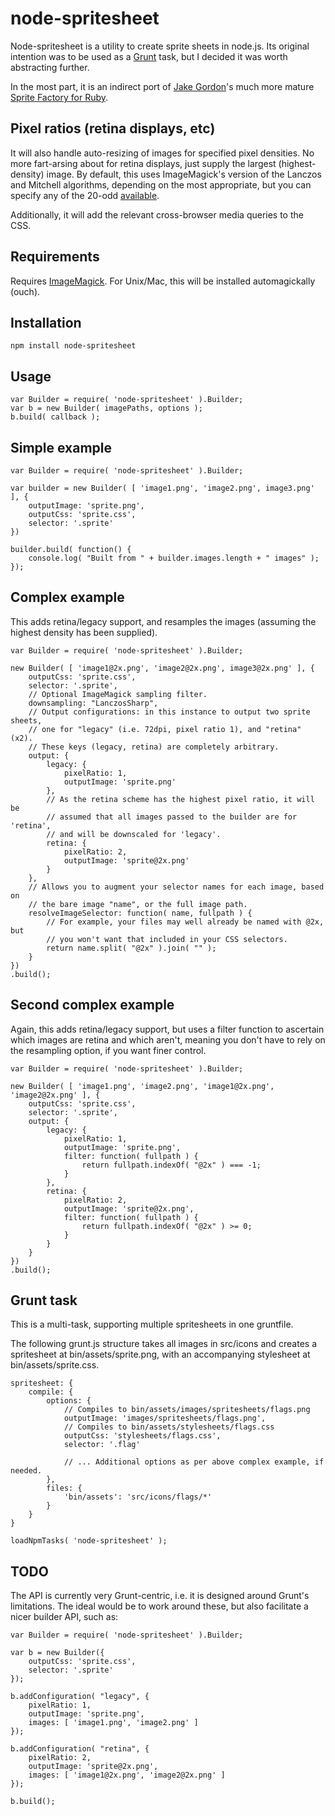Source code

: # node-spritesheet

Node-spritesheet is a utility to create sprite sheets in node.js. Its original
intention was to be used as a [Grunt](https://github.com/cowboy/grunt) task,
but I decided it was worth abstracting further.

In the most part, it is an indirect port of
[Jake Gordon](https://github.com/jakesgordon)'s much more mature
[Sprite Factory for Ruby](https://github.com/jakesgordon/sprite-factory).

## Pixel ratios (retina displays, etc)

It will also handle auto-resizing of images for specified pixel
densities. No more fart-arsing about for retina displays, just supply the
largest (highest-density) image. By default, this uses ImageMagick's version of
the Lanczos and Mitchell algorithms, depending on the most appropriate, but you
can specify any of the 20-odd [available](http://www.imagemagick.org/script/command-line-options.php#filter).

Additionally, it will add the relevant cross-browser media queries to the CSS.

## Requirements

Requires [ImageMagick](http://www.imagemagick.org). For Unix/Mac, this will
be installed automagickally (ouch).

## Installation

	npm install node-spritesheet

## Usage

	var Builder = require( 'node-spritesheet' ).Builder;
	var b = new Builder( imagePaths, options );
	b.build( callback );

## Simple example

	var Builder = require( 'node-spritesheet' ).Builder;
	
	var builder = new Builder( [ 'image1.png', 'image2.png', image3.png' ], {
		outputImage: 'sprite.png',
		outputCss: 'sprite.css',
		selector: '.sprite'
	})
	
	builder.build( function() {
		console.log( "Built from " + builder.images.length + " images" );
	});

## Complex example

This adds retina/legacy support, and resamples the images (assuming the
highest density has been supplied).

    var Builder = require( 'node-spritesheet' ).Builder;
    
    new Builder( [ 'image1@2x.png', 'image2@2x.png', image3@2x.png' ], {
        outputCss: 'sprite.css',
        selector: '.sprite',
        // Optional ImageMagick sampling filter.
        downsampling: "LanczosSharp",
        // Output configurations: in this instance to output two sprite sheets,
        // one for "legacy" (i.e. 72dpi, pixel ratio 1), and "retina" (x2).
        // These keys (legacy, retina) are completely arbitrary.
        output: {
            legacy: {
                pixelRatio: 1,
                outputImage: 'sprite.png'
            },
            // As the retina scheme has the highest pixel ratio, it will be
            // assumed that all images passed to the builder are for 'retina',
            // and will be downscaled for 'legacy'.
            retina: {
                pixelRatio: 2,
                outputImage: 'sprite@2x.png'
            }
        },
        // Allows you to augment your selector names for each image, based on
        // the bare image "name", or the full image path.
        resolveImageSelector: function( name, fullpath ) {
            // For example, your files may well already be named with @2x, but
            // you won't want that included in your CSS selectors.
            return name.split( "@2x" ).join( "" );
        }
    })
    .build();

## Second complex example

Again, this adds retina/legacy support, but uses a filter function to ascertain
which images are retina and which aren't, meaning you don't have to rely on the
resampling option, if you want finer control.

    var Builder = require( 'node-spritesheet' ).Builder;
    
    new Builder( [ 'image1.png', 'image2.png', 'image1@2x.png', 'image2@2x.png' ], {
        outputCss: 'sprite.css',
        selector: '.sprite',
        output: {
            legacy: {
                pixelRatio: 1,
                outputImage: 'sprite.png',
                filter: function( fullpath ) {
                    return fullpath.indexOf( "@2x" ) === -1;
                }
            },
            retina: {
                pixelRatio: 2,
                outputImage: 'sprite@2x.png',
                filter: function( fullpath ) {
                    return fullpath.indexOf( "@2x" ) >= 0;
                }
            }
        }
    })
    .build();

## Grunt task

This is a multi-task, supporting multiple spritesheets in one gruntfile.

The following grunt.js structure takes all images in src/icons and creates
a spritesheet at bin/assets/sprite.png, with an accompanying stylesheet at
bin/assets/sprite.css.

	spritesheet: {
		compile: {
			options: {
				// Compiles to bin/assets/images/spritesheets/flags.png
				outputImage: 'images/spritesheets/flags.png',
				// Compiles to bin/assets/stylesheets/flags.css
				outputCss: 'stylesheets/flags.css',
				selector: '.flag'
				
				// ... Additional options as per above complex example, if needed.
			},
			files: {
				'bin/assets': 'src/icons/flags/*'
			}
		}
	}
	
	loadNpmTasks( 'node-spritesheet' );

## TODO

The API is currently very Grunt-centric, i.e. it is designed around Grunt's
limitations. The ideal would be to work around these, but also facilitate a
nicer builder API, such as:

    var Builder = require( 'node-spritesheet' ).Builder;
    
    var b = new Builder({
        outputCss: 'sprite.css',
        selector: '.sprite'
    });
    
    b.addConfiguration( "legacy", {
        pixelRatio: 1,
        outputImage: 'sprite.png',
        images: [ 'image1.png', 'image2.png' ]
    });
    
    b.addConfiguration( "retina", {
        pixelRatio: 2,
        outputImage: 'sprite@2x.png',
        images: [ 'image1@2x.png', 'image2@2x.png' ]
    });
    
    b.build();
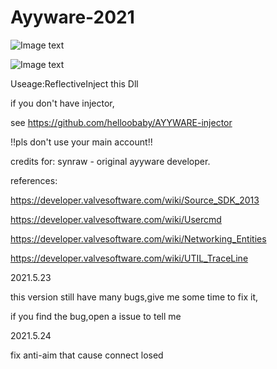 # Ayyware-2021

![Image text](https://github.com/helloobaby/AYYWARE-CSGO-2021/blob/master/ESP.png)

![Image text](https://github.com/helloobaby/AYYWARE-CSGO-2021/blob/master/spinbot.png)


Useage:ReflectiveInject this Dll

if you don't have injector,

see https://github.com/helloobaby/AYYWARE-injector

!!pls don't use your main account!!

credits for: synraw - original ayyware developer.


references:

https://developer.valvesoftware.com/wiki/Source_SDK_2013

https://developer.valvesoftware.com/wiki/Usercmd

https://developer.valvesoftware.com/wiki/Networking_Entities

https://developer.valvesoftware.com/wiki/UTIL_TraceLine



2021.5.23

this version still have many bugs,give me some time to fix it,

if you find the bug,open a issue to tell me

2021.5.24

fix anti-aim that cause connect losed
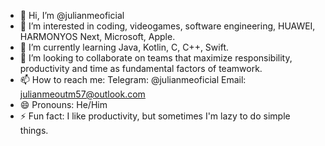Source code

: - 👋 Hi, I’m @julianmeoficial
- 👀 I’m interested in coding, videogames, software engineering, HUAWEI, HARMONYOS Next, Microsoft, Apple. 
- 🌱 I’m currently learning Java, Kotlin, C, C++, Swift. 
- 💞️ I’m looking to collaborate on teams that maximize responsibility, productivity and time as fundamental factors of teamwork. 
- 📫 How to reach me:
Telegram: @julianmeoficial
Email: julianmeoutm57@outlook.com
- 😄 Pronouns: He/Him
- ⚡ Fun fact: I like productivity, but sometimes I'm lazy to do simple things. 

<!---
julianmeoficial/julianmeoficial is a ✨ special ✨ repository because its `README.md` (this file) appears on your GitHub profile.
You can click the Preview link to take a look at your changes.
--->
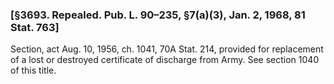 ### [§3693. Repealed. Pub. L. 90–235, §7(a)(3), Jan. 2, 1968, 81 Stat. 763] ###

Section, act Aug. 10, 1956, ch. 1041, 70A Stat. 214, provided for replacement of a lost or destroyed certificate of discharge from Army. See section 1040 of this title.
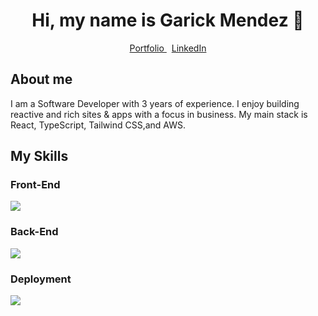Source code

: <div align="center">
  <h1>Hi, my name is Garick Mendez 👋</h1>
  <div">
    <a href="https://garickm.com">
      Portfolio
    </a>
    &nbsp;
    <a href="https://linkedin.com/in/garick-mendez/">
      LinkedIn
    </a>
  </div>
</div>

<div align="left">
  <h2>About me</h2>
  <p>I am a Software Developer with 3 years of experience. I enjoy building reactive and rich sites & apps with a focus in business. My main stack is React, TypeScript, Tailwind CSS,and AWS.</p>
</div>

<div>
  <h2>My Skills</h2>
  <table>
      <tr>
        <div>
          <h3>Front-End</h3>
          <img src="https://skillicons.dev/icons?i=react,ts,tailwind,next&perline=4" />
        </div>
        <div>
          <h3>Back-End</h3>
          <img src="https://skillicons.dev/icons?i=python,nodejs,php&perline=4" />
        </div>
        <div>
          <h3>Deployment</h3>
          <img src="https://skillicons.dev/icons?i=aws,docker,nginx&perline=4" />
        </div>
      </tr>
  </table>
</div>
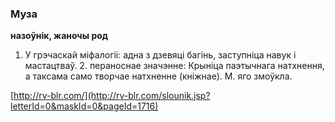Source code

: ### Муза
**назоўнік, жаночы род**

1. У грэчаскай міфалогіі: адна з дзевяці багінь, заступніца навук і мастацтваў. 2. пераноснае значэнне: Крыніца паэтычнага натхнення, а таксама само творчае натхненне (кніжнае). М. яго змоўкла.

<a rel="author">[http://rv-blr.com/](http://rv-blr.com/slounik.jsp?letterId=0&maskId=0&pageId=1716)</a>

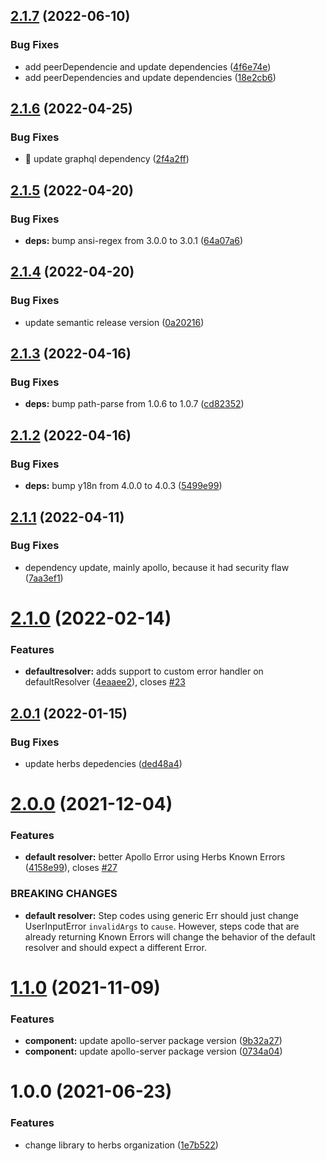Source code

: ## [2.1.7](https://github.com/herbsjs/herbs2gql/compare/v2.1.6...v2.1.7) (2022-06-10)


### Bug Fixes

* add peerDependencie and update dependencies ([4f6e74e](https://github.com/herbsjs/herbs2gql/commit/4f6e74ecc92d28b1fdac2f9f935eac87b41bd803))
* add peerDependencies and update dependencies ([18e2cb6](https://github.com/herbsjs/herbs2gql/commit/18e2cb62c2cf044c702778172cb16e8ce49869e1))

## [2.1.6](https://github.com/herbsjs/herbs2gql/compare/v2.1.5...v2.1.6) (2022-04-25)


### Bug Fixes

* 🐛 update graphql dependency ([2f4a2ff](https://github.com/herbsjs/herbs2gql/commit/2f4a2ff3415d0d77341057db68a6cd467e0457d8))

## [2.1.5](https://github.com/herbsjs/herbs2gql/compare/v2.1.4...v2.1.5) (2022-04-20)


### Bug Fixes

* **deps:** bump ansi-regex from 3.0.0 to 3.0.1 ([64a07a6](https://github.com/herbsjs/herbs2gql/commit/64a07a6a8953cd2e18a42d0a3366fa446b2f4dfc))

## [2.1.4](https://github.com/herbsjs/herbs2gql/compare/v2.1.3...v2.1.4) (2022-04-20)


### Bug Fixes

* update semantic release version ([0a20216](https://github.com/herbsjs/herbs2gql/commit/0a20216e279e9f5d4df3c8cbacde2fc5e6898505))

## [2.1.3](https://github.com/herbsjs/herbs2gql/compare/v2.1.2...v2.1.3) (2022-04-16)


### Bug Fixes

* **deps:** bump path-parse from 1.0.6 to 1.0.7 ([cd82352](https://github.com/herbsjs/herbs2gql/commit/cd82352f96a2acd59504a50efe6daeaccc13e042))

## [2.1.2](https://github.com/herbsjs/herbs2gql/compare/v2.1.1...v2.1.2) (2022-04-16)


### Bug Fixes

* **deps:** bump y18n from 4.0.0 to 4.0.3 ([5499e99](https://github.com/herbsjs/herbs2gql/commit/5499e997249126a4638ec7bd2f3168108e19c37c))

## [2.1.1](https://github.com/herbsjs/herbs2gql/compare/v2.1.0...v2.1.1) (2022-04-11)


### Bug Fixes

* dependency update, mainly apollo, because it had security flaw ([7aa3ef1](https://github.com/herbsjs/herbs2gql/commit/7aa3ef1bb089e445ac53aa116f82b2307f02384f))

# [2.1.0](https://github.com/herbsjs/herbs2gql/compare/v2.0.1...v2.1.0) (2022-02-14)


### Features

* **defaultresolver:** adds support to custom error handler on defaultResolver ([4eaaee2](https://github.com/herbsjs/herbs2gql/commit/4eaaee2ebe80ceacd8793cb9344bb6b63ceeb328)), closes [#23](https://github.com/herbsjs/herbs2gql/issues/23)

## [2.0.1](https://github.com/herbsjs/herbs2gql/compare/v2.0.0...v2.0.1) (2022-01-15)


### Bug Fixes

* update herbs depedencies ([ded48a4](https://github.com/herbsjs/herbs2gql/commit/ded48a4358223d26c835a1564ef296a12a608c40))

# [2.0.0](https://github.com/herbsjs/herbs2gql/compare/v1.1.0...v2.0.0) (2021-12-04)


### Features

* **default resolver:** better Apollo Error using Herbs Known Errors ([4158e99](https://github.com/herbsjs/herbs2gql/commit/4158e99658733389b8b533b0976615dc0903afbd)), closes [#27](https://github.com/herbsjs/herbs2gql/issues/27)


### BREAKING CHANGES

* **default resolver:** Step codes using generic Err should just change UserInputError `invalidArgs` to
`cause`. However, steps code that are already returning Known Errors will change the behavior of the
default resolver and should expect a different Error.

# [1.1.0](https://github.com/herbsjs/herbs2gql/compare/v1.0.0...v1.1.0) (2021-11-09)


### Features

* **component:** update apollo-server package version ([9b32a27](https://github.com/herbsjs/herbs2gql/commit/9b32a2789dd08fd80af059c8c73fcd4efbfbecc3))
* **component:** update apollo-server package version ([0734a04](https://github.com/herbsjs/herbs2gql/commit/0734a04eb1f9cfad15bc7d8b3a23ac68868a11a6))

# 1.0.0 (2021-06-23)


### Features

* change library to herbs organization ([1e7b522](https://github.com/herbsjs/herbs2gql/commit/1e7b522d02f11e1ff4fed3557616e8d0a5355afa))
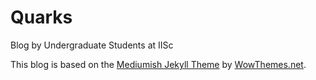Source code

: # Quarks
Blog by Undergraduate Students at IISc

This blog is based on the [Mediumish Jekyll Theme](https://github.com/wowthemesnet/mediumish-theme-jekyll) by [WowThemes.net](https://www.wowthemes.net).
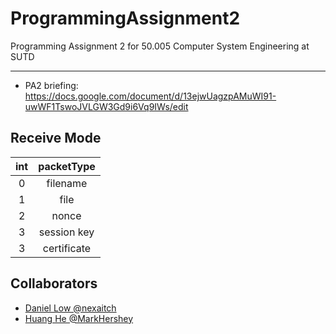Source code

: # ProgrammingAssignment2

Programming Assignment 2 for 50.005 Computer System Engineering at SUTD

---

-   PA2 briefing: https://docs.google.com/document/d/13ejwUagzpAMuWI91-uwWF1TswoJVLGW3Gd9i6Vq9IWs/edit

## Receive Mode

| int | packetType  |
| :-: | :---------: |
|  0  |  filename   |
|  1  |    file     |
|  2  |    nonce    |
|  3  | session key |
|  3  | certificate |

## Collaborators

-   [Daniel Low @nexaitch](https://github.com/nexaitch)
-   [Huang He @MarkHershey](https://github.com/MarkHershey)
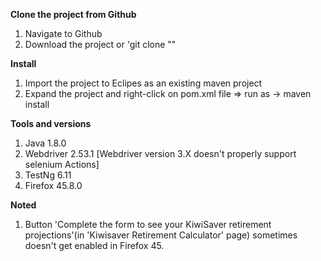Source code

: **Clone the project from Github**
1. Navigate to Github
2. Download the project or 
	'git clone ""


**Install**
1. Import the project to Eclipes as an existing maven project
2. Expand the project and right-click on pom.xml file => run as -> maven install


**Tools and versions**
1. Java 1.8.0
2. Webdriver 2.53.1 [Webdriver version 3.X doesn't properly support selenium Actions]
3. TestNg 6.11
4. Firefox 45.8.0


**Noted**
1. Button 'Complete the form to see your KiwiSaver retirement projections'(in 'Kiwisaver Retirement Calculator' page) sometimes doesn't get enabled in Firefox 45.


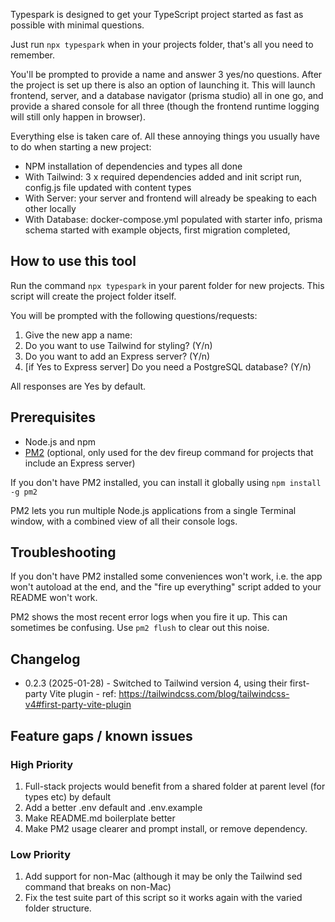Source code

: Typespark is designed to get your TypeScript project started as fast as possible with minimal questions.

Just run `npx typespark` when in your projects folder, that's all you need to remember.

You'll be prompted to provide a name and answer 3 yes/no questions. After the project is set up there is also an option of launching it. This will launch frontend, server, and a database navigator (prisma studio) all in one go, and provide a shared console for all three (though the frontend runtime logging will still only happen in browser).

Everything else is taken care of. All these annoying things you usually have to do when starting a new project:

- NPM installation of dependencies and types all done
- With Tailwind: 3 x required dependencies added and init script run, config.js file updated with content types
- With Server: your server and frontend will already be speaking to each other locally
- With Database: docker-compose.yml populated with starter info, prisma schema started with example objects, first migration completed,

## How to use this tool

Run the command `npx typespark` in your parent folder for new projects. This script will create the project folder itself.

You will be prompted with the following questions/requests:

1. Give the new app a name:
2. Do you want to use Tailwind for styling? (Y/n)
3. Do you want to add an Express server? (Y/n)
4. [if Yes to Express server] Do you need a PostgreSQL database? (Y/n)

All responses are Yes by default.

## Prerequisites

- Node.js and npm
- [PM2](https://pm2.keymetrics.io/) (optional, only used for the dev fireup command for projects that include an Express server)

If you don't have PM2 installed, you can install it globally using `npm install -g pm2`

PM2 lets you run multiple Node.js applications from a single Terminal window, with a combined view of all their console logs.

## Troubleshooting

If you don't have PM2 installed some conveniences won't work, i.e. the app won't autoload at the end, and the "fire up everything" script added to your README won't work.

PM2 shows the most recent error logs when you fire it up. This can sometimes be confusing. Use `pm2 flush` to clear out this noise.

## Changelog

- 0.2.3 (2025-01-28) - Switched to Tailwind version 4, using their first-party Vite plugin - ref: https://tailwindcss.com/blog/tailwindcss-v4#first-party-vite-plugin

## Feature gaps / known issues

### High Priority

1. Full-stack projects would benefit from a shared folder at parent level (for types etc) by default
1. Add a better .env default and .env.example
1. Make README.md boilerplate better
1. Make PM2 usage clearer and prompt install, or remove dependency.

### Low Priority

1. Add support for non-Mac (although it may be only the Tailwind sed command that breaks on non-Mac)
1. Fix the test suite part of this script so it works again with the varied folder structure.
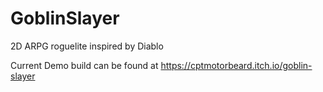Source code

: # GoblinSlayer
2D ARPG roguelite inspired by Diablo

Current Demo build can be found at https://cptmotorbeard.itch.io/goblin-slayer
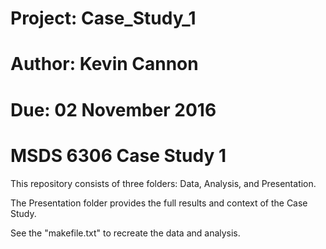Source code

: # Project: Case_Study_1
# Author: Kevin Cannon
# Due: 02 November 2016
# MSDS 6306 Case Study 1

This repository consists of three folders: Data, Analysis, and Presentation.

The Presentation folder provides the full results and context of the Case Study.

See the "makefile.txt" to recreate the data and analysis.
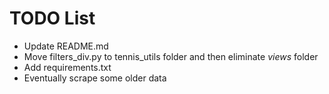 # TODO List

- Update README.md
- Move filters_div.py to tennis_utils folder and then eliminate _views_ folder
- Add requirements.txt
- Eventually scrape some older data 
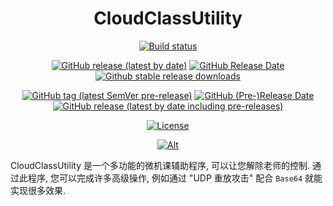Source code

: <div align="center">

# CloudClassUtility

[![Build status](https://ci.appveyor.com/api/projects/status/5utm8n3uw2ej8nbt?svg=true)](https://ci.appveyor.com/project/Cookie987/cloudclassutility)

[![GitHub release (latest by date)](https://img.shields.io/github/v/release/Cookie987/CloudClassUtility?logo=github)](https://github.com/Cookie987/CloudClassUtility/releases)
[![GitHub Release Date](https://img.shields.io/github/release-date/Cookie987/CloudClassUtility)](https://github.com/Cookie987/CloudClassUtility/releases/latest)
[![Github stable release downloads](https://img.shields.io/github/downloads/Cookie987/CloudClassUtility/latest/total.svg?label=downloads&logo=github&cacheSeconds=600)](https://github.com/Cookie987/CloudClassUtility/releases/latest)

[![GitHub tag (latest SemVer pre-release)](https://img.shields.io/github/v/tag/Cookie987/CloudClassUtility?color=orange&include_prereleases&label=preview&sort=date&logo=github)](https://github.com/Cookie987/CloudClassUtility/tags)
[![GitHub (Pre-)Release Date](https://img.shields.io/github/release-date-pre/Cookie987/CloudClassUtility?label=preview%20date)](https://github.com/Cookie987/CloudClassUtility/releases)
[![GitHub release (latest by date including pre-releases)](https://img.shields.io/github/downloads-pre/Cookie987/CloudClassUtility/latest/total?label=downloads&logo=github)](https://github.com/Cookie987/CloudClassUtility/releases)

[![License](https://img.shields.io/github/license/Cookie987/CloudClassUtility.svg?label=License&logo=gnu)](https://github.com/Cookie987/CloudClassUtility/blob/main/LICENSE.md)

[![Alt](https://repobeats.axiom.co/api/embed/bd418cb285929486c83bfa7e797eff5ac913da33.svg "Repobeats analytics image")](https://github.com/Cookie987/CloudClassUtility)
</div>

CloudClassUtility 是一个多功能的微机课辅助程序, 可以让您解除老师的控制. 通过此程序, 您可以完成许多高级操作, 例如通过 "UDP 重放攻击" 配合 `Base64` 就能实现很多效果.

● **Work required**
Only a number is wanted here: how many lines of the records above contain "designed".

● **Output for this exercise**
2